Start with the origin of the world. Today no honest and informed person can maintain that the universe came into being a few thousand years ago and assumed its current form in six days (to say nothing of absurdities like day and night existing before the sun was created). Nor is there a more abstract role for God to play as the ultimate first cause. This trick simply replaces the puzzle of "Where did the universe come from?" with the equivalent puzzle "Where did God come from?"
What about the fantastic diversity of life and its ubiquitous signs of design? At one time it was understandable to appeal to a divine designer to explain it all. No longer. Charles Darwin and Alfred Russel Wallace showed how the complexity of life could arise from the physical process of natural selection among replicators, and then Watson and Crick showed how replication itself could be understood in physical terms.
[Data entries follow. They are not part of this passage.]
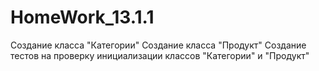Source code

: # HomeWork_13.1.1
Создание класса "Категории"
Создание класса "Продукт"
Создание тестов на проверку инициализации классов "Категории" и "Продукт"
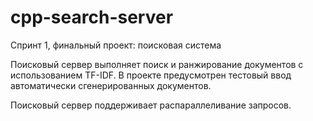 # cpp-search-server

Спринт 1, финальный проект: поисковая система

Поисковый сервер выполняет поиск и ранжирование документов с использованием TF-IDF. В проекте предусмотрен тестовый ввод автоматически сгенерированных документов.

Поисковый сервер поддерживает распараллеливание запросов.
Notwithstanding creationist propaganda, the evidence for evolution is overwhelming, including our DNA, the fossil record, the distribution of life on earth, and our own anatomy and physiology (such as the goose bumps that try to fluff up long-vanished fur).
For many people the human soul feels like a divine spark within us. But neuroscience has shown that our intelligence and emotions consist of intricate patterns of activity in the trillions of connections in our brain. True, scholars disagree on how to explain the existence of inner experiencesome say it's a pseudo-problem, others believe it's just an open scientific problem, while still others think that it shows a limitation of human cognition (like our inability to visualize four-dimensional space-time). But even here, relabeling the problem with the word "soul" adds nothing to our understanding.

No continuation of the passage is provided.